Sixty-one patients, aged six months to ten years, with acute purulent otitis media were treated with penicillin V for ten days. The drug was given twice a day in a total daily dose of 50 mg/kg body weight. The concentration of penicillin was determined in serum and in middle ear exudate on one of the first six days of treatment, 60, 120 or 180 minutes after administration of the drug. Bacterial cultures were taken from the nasopharynx before and during treatment and from the middle ear exudate at the time of myringotomy. The serum level of penicillin decreased during treatment. There was also a decrease in penicillin concentration of the middle ear exudate during treatment.

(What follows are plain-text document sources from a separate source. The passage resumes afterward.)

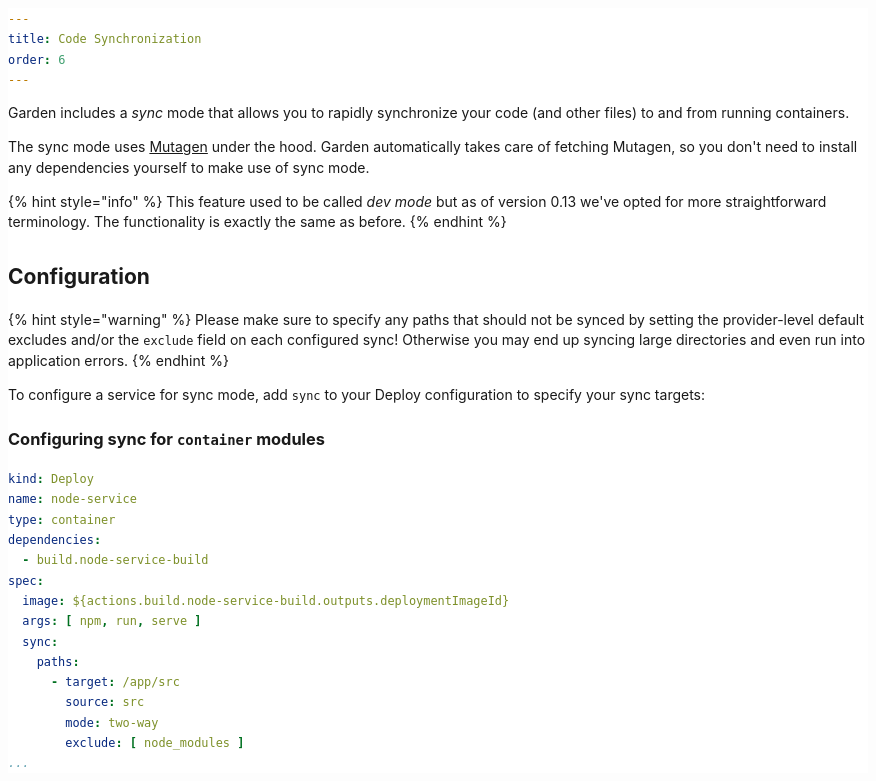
```yaml
---
title: Code Synchronization
order: 6
---
```


Garden includes a *sync* mode that allows you to rapidly synchronize your code (and other files) to and from running
containers.

The sync mode uses [Mutagen](https://mutagen.io/) under the hood. Garden automatically takes care of fetching Mutagen,
so you don't need to install any dependencies yourself to make use of sync mode.

{% hint style="info" %}
This feature used to be called _dev mode_ but as of version 0.13 we've opted for more straightforward terminology. The
functionality is exactly the same as before.
{% endhint %}

## Configuration

{% hint style="warning" %}
Please make sure to specify any paths that should not be synced by setting the provider-level default excludes and/or
the `exclude` field on each configured sync! Otherwise you may end up syncing large directories and even run into
application errors.
{% endhint %}

To configure a service for sync mode, add `sync` to your Deploy configuration to specify your sync targets:

### Configuring sync for `container` modules

```yaml
kind: Deploy
name: node-service
type: container
dependencies:
  - build.node-service-build
spec:
  image: ${actions.build.node-service-build.outputs.deploymentImageId}
  args: [ npm, run, serve ]
  sync:
    paths:
      - target: /app/src
        source: src
        mode: two-way
        exclude: [ node_modules ]
...
```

This decrease was most pronounced during the first two days. In a few cases Haemophilus influenzae was found in the middle ear exudate during treatment. In these cases the concentration of penicillin in the exudate was found to be higher than the mean concentration at corresponding times. The rapid decrease in the exudate concentration of the drug two to three days after the beginning of therapy may suggest that the patients responded to the treatment and that it is the initial concentration that decides whether an infection will respond to the therapy. High exudate concentrations later on seem to be due mainly to a continuation of the inflammatory reaction and had slight or no clinical effect. Thus, the present investigation produced no strong evidence for a ten-day treatment compared with, for example, a five-day treatment.